Le ministre soutient que :
- la mesure transitoire prévue au II de l'article 1586 sexies du code général des impôts ne s'applique pas aux activités de location ou de sous-location d'immeubles nus déjà exercées à titre professionnel au sens du I de l'article 1447 du même code ; or, l'activité exercée par la société Klemurs présente un caractère professionnel ;
- les baux et sous-baux accordés par cette dernière prévoient un loyer déterminé en fonction du chiffre d'affaires du preneur, qui est tenu à la présentation de l'ensemble de ses livres ainsi qu'à la certification, à ses frais, de ses déclarations de chiffre d'affaires qu'il doit adresser au bailleur ;
- en outre, la société Klemurs soumet contractuellement le preneur à des obligations dépassant le cadre d'une simple gestion patrimoniale en lui imposant d'exercer une activité donnée sous une enseigne déterminée, une clause de non-concurrence lui interdisant l'exercice d'une activité de même nature que celle exploitée dans les locaux loués dans un rayon de 5 kilomètres ou des clauses encadrant l'exercice de son droit de cession du bail et interdisant toute mise en location-gérance sans son accord.

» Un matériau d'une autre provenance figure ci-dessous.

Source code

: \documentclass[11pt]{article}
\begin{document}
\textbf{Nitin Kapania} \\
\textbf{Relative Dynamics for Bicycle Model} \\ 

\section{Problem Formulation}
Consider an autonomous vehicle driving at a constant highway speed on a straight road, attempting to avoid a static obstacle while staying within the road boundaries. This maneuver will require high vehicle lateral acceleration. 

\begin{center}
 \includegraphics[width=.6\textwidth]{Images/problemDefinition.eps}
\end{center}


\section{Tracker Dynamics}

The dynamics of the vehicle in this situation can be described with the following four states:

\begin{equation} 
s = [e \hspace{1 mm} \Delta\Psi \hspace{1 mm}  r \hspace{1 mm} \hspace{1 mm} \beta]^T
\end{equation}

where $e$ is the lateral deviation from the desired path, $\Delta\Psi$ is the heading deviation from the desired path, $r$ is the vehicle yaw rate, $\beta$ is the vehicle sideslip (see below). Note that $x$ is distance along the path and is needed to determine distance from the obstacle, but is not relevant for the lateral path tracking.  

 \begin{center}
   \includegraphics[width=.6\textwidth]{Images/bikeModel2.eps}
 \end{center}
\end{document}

Par des mémoires en défense, enregistrés, après cassation, les 7 septembre 2021 et 17 mars 2022, la société Klemurs, représentée par Me Goarant-Moraglia, avocat, conclut au rejet de la requête.
Elle soutient que les moyens soulevés par le ministre de l'économie, des finances et de la relance ne sont pas fondés.
Vu les autres pièces du dossier.
Vu :
- le code général des impôts et le livre des procédures fiscales ;
- le code de commerce ;
- le code de justice administrative.
Les parties ont été régulièrement averties du jour de l'audience.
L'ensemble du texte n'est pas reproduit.